ENTRIES SUPPLIED Block Start
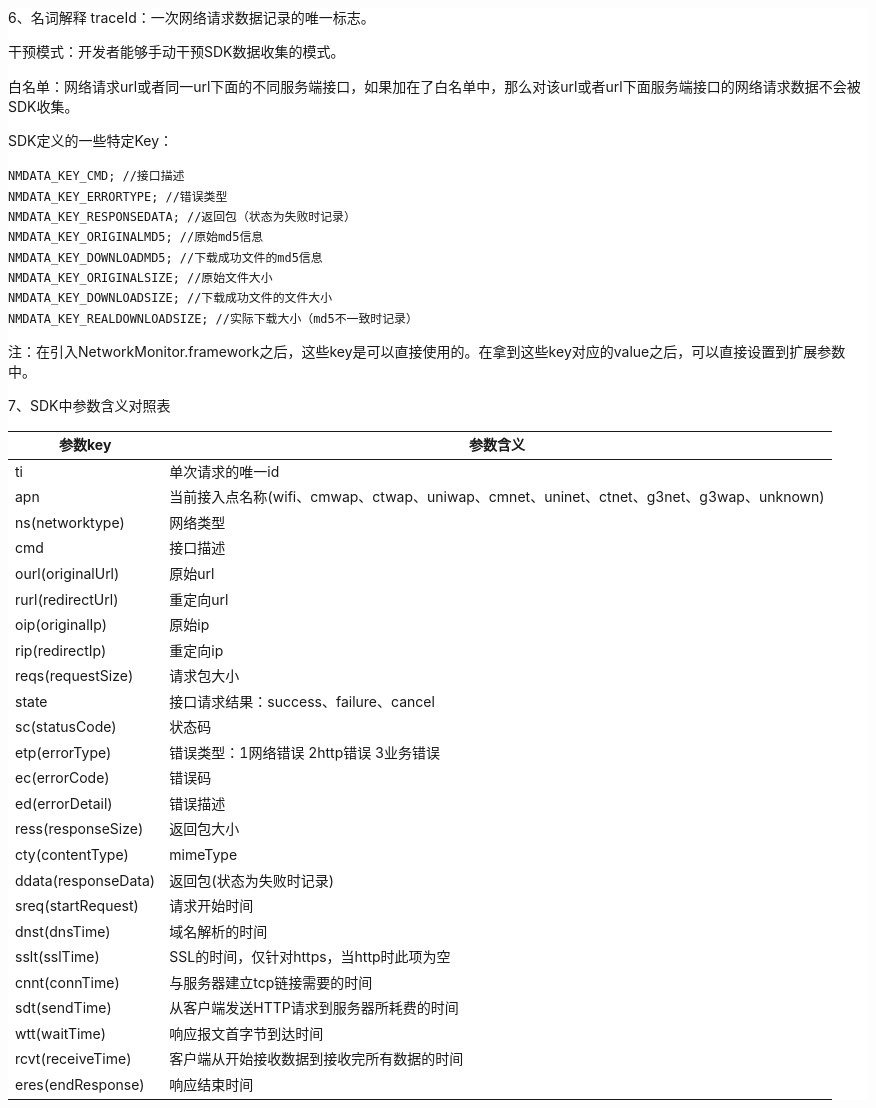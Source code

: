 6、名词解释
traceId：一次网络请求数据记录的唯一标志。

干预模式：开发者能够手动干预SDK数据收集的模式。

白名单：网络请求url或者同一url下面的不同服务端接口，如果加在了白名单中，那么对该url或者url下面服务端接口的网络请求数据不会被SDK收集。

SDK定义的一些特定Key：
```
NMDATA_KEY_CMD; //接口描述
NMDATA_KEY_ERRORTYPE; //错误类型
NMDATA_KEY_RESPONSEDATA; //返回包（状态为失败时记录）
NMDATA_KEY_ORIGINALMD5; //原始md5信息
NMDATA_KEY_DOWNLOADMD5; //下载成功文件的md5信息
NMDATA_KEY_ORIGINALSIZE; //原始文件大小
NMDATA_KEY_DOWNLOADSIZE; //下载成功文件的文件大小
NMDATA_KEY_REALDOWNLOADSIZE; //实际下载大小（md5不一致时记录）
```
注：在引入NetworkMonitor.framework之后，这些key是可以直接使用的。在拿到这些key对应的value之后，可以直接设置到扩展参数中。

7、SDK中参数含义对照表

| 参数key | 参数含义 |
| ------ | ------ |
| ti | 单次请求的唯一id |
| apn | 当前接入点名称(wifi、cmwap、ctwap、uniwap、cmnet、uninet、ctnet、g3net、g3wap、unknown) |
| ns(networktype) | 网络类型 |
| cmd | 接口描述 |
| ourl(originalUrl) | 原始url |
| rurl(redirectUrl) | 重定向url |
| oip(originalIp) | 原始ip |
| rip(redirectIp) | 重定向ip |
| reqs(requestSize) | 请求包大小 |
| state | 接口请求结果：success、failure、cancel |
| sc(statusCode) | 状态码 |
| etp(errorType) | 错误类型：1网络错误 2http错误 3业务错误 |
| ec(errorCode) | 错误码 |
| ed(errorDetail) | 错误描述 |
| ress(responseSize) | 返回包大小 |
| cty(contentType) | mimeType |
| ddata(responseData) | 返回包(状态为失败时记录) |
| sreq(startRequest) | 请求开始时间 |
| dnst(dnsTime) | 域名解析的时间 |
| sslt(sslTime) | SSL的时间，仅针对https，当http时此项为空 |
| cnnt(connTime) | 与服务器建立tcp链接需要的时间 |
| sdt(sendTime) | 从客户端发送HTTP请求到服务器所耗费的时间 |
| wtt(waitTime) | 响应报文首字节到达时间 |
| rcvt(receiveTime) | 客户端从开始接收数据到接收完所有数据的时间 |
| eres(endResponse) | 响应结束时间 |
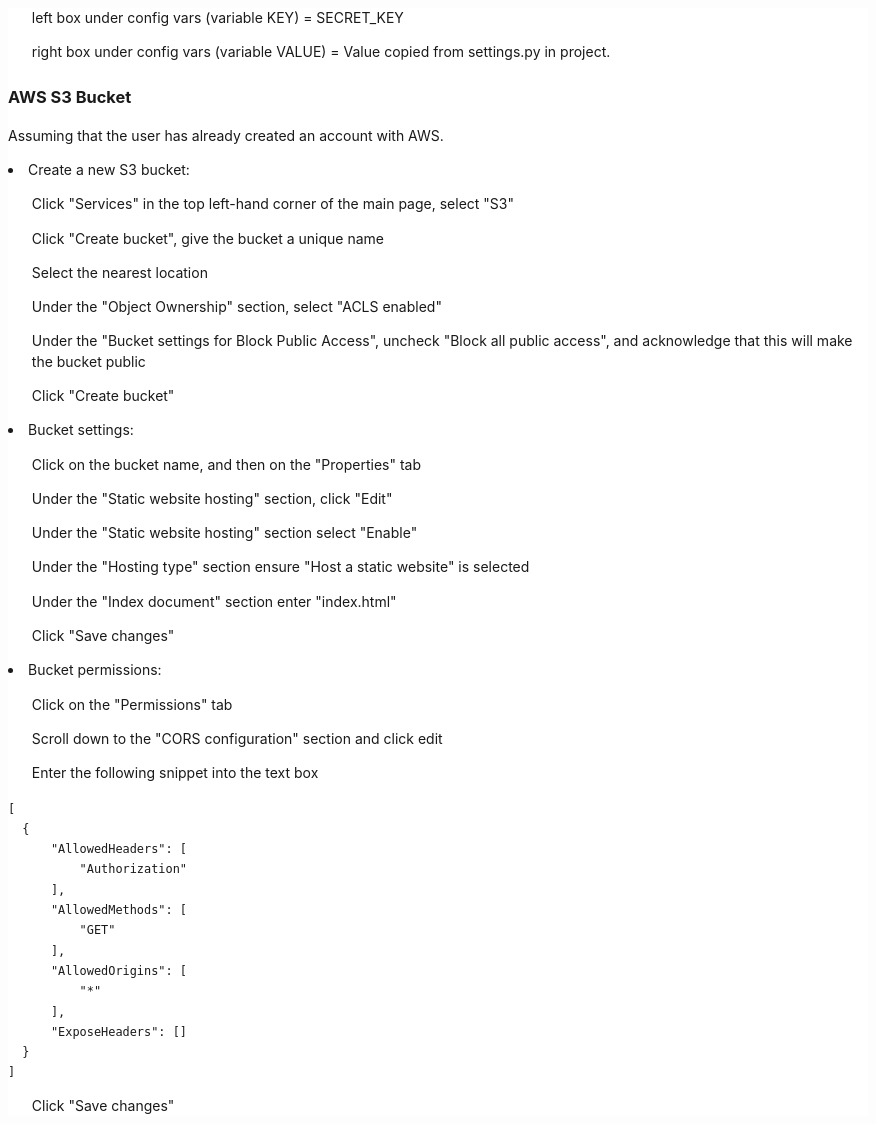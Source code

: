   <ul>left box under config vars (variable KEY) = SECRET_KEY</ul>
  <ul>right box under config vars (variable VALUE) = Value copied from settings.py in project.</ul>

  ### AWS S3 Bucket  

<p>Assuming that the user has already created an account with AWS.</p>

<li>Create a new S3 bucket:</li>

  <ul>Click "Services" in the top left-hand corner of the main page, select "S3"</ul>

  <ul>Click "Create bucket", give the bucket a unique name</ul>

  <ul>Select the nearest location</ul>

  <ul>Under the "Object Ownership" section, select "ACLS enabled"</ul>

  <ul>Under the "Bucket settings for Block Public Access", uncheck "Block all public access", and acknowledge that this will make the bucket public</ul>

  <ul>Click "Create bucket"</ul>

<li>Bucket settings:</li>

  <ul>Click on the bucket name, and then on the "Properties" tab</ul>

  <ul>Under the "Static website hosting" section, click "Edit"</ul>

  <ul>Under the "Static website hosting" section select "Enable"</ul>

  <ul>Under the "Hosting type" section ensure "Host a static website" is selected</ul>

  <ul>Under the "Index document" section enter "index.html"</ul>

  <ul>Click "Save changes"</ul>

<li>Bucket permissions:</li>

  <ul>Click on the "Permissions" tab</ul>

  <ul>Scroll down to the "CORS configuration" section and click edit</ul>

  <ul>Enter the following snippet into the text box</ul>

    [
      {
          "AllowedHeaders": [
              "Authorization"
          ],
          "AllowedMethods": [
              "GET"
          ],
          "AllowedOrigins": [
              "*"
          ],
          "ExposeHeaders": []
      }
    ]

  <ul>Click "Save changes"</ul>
ENTRIES SUPPLIED Block End
* [WHAT THE TASK REQUIRES]
Copy exactly, please, the span of lines that begins at the line with "the bucket public</ul>" and ends at the last line of the data, both included.

* [RESPONSE BOX]
  <ul>Under the "Bucket settings for Block Public Access", uncheck "Block all public access", and acknowledge that this will make the bucket public</ul>

  <ul>Click "Create bucket"</ul>

<li>Bucket settings:</li>

  <ul>Click on the bucket name, and then on the "Properties" tab</ul>

  <ul>Under the "Static website hosting" section, click "Edit"</ul>

  <ul>Under the "Static website hosting" section select "Enable"</ul>

  <ul>Under the "Hosting type" section ensure "Host a static website" is selected</ul>

  <ul>Under the "Index document" section enter "index.html"</ul>

  <ul>Click "Save changes"</ul>

<li>Bucket permissions:</li>

  <ul>Click on the "Permissions" tab</ul>

  <ul>Scroll down to the "CORS configuration" section and click edit</ul>

  <ul>Enter the following snippet into the text box</ul>

    [
      {
          "AllowedHeaders": [
              "Authorization"
          ],
          "AllowedMethods": [
              "GET"
          ],
          "AllowedOrigins": [
              "*"
          ],
          "ExposeHeaders": []
      }
    ]

  <ul>Click "Save changes"</ul>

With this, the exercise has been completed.